Msg 1785 Level 16 State 0 Line 1

Introducing FOREIGN KEY constraint 'fk_t4_t1' on table 't4' may cause cycles or multiple cascade paths. Specify ON DELETE NO ACTION or ON UPDATE NO ACTION, or modify other FOREIGN KEY constraints.

...which would the database engine protecting you from yourself; unless you were in some crazy bizarro DBMS like PostgreSQL where redundant CASCADE is permissible.

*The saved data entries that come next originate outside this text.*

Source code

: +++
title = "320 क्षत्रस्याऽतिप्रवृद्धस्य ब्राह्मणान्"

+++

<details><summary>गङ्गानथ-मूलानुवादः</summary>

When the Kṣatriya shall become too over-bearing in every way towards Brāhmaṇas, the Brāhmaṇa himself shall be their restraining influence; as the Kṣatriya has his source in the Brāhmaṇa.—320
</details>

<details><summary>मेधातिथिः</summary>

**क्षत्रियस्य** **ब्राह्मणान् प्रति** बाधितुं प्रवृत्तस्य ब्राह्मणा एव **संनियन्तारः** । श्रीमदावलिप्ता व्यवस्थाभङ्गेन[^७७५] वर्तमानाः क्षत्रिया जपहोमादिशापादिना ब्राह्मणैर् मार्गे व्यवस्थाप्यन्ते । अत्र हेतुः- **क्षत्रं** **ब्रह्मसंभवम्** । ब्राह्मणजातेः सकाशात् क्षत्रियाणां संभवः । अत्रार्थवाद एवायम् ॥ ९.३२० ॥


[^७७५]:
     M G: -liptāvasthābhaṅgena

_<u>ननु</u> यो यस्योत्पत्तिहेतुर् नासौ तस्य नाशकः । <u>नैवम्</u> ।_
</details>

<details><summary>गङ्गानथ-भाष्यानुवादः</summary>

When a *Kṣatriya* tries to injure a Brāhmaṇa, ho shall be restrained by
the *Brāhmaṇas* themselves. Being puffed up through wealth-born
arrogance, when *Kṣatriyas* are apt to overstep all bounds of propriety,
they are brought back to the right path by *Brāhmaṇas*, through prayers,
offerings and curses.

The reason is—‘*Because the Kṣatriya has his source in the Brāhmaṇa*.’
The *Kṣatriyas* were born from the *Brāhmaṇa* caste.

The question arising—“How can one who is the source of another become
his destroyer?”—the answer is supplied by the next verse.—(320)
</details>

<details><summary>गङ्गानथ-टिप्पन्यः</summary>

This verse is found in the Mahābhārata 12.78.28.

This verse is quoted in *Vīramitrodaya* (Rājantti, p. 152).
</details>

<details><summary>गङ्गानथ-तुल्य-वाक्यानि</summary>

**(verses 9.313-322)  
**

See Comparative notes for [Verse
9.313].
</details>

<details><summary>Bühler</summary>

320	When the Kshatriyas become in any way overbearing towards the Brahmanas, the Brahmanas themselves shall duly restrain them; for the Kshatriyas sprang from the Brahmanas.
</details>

If you cared to visualise the materialised relations that would fit into such a model, it might look like this...

select v.v, 
       t1.i t1, 
       t2.i t2, 
       t3.i t3, 
       t4.i t4
from (values (1),(2),(3),(4),(5)) v (v)
left join t4 on t4.i = v.v
left join t3 on t3.i = v.v
left join t2 on t2.i = v.v
left join t1 on t1.i = v.v;

...which might show...

+---+----+----+----+----+
| v | t1 | t2 | t3 | t4 |
+---+----+----+----+----+
| 1 | 1  | 1  | 1  | 1  |
| 2 | 2  | 2  | 2  | 2  |
| 3 | 3  | 3  | 3  |    |
| 4 | 4  | 4  |    |    |
| 5 | 5  |    |    |    |
+---+----+----+----+----+

---

It's also worth noting that the preceding fiddles use and X->X->X "cross-key" style mapping (which I have seen used with reasonable effectiveness "in the wild") - although yours would more strictly be...

X->X->X
↳-----⬏

Another possible interpretation of your model is the X->Y->Z dedicated key mapping if the entities are truly distinct, as seen in this fiddle, with its own unique reaction to the conflicting cascade.

Answer 2

A FK constraint says that the subrow values for a referencing table's FKs' columns have to be UNIQUE subrow values for the referenced table's corresponding columns--possibly as PK (primary key) subrow values.

Whenever T (...) references U (...) & U (...) references V (...), T (...) references V (...) for some appropriate order of columns. We describe this by saying that FK constraints are transitive. We would say that the latter FK constraint is transitive & is implied by or is a consequence of the former 2 or any longer chain of references. We don't need to declare/enforce the latter if we declare/enforce the former 2 because declaring/enforcing the former enforces the latter. Undeclared transitive FK constraints are part of designs all the time.

You seem to have T4 references T3 references T2 references T1 & T4 references T1. T4 references T1 is transitive, implied by the others. So its declaration & arrow are unnecessary/redundant. We could describe the diagram as having a redundant arrow.

If instead of T4 references T1 we had T1 references T4, that would reasonably be called a (directed) FK (foreign key) (constraint) cycle.

When there is a cycle that starts & ends with the same FK column set, a consequence is that every FK subrow value with no nulls in some table has to appear uniquely in every table under the appropriate columns. (Details for subrows with NULLs depend on FK MATCH modes.)

(In the relational model when the same set of subrows values must appear in two places--not necessarily uniquely--it is called an EQD (equality dependency) constraint.)

If FK columns are all NOT NULL in some subset of the tables then you could replace that subset by an INNER JOIN of its tables using appropriate equality of columns. You could have just one table instead.

A design with a cycle is not necessarily bad--but if all the FK targets are PK or UNIQUE NOT NULL, why wouldn't you have just one table? But cases arise where we might want to keep the cycle for clarity, symmetry, performance or whatever.

Normalization to higher NFs by decomposition always introduces these cycles. But often we then decide to change our design to let a component hold more rows than it would in the original design, and that drops one or more FKs from that component to others.

Current SQL DBMSs don't happen to allow FK cycles, although doing so would be straightforward. So typically one FK must be not declared & must be enforced by triggers. (Of course, this asymmetry counteracts symmetry that we might have sought in having separate tables.)